Hal ini diketahui melarang impor, kecuali dapat dibuktikan sebaliknya. Beberapa barang, seperti kapas, tomat, dan polisilikon yang digunakan dalam pembuatan panel surya ditetapkan sebagai “prioritas tinggi” untuk tindakan penegakan hukum.
Tiongkok menyangkal pelanggaran di Xinjiang, produsen kapas utama yang juga memasok sebagian besar bahan dunia untuk panel surya. Kedutaan Tiongkok di AS mengatakan, tindakan itu “mengabaikan kebenaran dan dengan jahat memfitnah situasi Hak Asasi Manusia (HAM) di Xinjiang”.
“Ini adalah pelanggaran berat hukum internasional dan norma-norma hubungan internasional, dan campur tangan besar dalam urusan internal negara. Tiongkok mengutuk keras dan dengan tegas menolaknya,” kata Juru Bicara Kedutaan Tiongkok, Liu Pengyu dalam sebuah pernyataan email.
Pengyu mengatakan “Tiongkok akan menanggapi lebih lanjut sehubungan dengan perkembangan situasi”. Namun dirinya tidak menjelaskan lebih lanjut.
Wakil Ketua Uighur-AS dari Komisi AS untuk Kebebasan Beragama Internasional (UCIRF), Nury Turkel mengatakan kepada Reuters bulan ini, efektivitas UU itu akan tergantung pada kesediaan pemerintahan Biden untuk memastikannya efektif. Terutama ketika perusahaan mencari keringanan.
Menteri Luar Negeri AS, Antony Blinken mengatakan, persetujuan Biden atas UU tersebut menggarisbawahi “komitmen AS untuk memerangi kerja paksa, termasuk dalam konteks genosida yang tengah berlangsung di Xinjiang”.

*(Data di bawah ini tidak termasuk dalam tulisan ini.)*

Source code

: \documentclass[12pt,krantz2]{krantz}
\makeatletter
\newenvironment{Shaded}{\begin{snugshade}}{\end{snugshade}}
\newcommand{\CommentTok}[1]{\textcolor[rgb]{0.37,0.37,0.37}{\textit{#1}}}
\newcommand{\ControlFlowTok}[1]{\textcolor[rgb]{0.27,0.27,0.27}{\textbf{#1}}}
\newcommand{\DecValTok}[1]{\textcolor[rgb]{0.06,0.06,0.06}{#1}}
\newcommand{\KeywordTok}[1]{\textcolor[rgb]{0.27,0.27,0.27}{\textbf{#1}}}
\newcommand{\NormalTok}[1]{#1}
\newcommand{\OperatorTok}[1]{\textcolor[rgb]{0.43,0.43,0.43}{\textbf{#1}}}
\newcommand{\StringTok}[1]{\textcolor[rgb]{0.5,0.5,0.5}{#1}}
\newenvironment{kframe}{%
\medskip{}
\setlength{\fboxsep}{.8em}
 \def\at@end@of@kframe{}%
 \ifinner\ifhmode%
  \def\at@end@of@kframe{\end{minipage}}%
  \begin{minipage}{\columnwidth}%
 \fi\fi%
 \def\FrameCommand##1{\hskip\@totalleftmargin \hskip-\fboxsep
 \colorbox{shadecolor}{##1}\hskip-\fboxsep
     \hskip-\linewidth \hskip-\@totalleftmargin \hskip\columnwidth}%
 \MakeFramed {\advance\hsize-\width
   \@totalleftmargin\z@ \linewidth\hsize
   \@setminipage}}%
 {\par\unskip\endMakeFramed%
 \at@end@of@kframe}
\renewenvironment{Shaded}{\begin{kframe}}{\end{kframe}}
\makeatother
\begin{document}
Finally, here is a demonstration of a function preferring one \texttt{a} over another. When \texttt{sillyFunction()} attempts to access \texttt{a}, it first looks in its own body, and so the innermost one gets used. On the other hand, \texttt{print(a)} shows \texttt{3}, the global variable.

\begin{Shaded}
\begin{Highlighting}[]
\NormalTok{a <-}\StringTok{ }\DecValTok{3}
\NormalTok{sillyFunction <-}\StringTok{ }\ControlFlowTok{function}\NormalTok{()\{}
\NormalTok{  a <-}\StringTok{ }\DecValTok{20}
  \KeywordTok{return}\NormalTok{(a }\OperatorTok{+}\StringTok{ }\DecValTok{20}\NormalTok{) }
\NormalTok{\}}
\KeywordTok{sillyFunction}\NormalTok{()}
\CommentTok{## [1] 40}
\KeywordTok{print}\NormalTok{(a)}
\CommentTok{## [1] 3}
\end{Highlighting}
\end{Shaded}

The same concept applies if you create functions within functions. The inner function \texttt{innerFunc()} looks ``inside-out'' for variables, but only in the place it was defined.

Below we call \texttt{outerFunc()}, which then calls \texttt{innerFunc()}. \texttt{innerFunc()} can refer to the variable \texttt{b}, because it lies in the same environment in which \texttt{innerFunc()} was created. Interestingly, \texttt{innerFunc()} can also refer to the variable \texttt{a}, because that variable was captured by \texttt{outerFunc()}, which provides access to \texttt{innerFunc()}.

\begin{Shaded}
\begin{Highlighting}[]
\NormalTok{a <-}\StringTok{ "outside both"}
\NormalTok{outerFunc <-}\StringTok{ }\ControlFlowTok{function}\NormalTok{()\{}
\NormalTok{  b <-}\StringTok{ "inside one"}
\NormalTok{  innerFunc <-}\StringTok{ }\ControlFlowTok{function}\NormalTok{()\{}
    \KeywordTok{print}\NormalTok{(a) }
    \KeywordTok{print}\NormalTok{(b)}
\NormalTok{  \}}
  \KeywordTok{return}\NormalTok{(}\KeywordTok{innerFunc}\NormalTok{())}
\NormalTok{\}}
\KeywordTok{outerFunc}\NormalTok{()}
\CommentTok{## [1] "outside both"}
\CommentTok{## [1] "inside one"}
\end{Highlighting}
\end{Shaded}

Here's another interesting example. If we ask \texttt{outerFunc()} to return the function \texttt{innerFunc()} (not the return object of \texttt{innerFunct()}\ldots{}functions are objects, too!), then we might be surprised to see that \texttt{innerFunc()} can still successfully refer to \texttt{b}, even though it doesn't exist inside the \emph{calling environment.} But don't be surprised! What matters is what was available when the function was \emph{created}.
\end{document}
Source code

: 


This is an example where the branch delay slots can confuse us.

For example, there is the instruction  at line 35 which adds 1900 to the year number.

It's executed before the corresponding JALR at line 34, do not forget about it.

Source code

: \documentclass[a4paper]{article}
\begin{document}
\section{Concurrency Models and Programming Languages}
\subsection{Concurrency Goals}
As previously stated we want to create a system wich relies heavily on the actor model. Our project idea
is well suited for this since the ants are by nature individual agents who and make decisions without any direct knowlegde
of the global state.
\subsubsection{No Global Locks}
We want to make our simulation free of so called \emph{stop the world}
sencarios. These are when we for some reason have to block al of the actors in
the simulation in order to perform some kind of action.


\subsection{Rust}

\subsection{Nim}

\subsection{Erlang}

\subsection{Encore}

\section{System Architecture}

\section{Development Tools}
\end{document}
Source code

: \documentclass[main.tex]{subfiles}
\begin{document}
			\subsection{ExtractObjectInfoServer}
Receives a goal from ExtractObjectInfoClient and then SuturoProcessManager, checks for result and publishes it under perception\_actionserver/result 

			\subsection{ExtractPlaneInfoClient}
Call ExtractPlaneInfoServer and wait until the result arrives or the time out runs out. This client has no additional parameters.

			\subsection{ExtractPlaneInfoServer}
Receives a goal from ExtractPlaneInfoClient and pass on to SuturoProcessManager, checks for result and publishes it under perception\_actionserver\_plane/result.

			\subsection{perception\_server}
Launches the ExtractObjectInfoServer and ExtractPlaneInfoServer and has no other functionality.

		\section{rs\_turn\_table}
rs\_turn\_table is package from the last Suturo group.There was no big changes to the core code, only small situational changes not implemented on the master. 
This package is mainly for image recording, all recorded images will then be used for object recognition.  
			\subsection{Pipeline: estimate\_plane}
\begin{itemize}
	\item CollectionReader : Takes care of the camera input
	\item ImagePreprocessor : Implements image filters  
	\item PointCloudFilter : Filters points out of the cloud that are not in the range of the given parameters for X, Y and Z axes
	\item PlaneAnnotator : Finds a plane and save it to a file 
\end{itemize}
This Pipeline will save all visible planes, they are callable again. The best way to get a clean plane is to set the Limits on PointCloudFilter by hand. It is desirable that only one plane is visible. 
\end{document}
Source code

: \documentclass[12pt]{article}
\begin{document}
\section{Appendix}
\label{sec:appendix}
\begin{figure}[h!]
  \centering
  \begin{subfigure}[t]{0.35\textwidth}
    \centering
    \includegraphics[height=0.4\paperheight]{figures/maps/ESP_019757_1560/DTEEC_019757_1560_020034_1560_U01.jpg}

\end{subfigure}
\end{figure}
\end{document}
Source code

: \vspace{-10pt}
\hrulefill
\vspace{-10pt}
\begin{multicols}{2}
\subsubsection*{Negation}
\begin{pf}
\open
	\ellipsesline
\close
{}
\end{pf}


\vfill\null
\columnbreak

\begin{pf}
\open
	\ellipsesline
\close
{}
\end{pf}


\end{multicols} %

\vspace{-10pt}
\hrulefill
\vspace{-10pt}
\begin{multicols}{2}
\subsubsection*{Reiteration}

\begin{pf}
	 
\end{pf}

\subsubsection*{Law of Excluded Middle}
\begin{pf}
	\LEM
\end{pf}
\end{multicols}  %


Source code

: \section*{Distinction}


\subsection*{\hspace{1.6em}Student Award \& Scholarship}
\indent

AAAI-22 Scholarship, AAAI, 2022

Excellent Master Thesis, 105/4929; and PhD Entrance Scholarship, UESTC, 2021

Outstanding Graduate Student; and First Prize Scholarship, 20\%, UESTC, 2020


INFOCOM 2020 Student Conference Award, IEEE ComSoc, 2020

“Kementerian Luar Negeri berkomitmen untuk bekerja dengan Kongres dan mitra antarlembaga kami untuk terus menangani kerja paksa di Xinjiang dan untuk memperkuat tindakan internasional terhadap pelanggaran HAM yang mengerikan ini,” ujar Blinken dalam sebuah pernyataan.
Salah satu rekan penulis RUU itu, Senator Demokrat AS Jeff Merkley mengatakan, “perlu untuk mengirim pesan yang tegas dan tegas terhadap genosida dan kerja paksa.”
“Sekarang kami akhirnya dapat memastikan bahwa konsumen dan bisnis AS dapat membeli barang tanpa keterlibatan yang tidak disengaja dalam pelanggaran HAM yang mengerikan di Tiongkok,” tutur Merkley dalam sebuah pernyataan.
Pada hari-hari terakhirnya di Januari, pemerintahan Mantan Presiden AS, Donald Trump diketahui mengumumkan larangan semua produk kapas dan tomat Xinjiang.
Badan Perlindungan Perbatasan dan Bea Cukai AS (CBP) memperkirakan bahwa sekitar Rp127,5 triliun produk kapas, dan Rp141,7 miliar produk tomat diimpor dari Tiongkok tahun lalu.